Dataset excerpts:

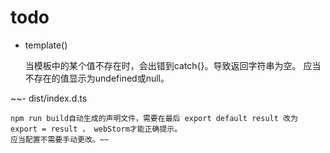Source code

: # todo

- template()

    当模板中的某个值不存在时，会出错到catch{}。导致返回字符串为空。
    应当不存在的值显示为undefined或null。
    
~~- dist/index.d.ts
    
    npm run build自动生成的声明文件，需要在最后 export default result 改为 export = result ， webStorm才能正确提示。
    应当配置不需要手动更改。~~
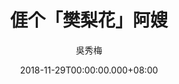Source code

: ---
issue: 303
title: 𠊎个「樊梨花」阿嫂
author: 吳秀梅
language: 南四縣
date: 2018-11-29T00:00:00.000+08:00
topic: 抒懷
difficulty: 2
wikidata: Q98096187
wikidata_link: https://www.wikidata.org/wiki/Q98096187
author_wikidata_link: https://www.wikidata.org/wiki/Q98096267
author_wikidata: Q98096267
---
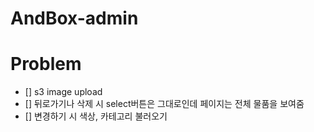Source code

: # AndBox-admin

# Problem

- [] s3 image upload
- [] 뒤로가기나 삭제 시 select버튼은 그대로인데 페이지는 전체 물품을 보여줌 
- [] 변경하기 시 색상, 카테고리 불러오기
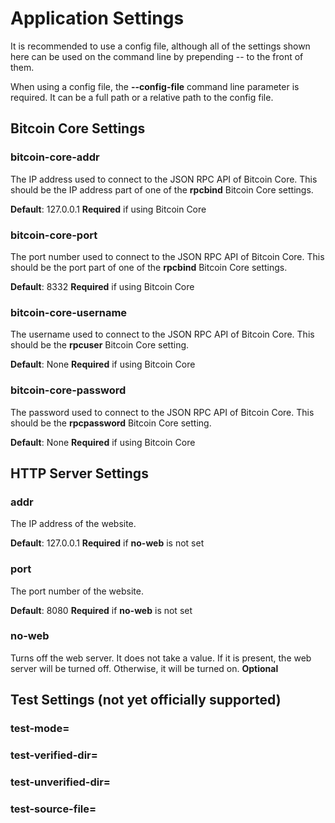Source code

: # Application Settings

It is recommended to use a config file, although all of the settings shown here can be used on the command line by prepending -- to the front of them.

When using a config file, the **--config-file** command line parameter is required. It can be a full path or a relative path to the config file.

## Bitcoin Core Settings

### bitcoin-core-addr

The IP address used to connect to the JSON RPC API of Bitcoin Core.
This should be the IP address part of one of the **rpcbind** Bitcoin Core settings.

**Default**: 127.0.0.1
**Required** if using Bitcoin Core

### bitcoin-core-port

The port number used to connect to the JSON RPC API of Bitcoin Core.
This should be the port part of one of the **rpcbind** Bitcoin Core settings.

**Default**: 8332
**Required** if using Bitcoin Core

### bitcoin-core-username

The username used to connect to the JSON RPC API of Bitcoin Core.
This should be the **rpcuser** Bitcoin Core setting.

**Default**: None
**Required** if using Bitcoin Core

### bitcoin-core-password

The password used to connect to the JSON RPC API of Bitcoin Core.
This should be the **rpcpassword** Bitcoin Core setting.

**Default**: None
**Required** if using Bitcoin Core

## HTTP Server Settings

### addr

The IP address of the website.

**Default**: 127.0.0.1
**Required** if **no-web** is not set

### port

The port number of the website.

**Default**: 8080
**Required** if **no-web** is not set

### no-web

Turns off the web server. It does not take a value. If it is present, the web server will be turned off. Otherwise, it will be turned on.
**Optional**

## Test Settings (not yet officially supported)

### test-mode=
### test-verified-dir=
### test-unverified-dir=
### test-source-file=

> **DIRECTIONS**: Only the lines from the one that contains "The port number of the website." to the end of the data should be output, exactly as they appear.

> **FINAL ANSWER**:
The port number of the website.

**Default**: 8080
**Required** if **no-web** is not set

### no-web

Turns off the web server. It does not take a value. If it is present, the web server will be turned off. Otherwise, it will be turned on.
**Optional**

## Test Settings (not yet officially supported)

### test-mode=
### test-verified-dir=
### test-unverified-dir=
### test-source-file=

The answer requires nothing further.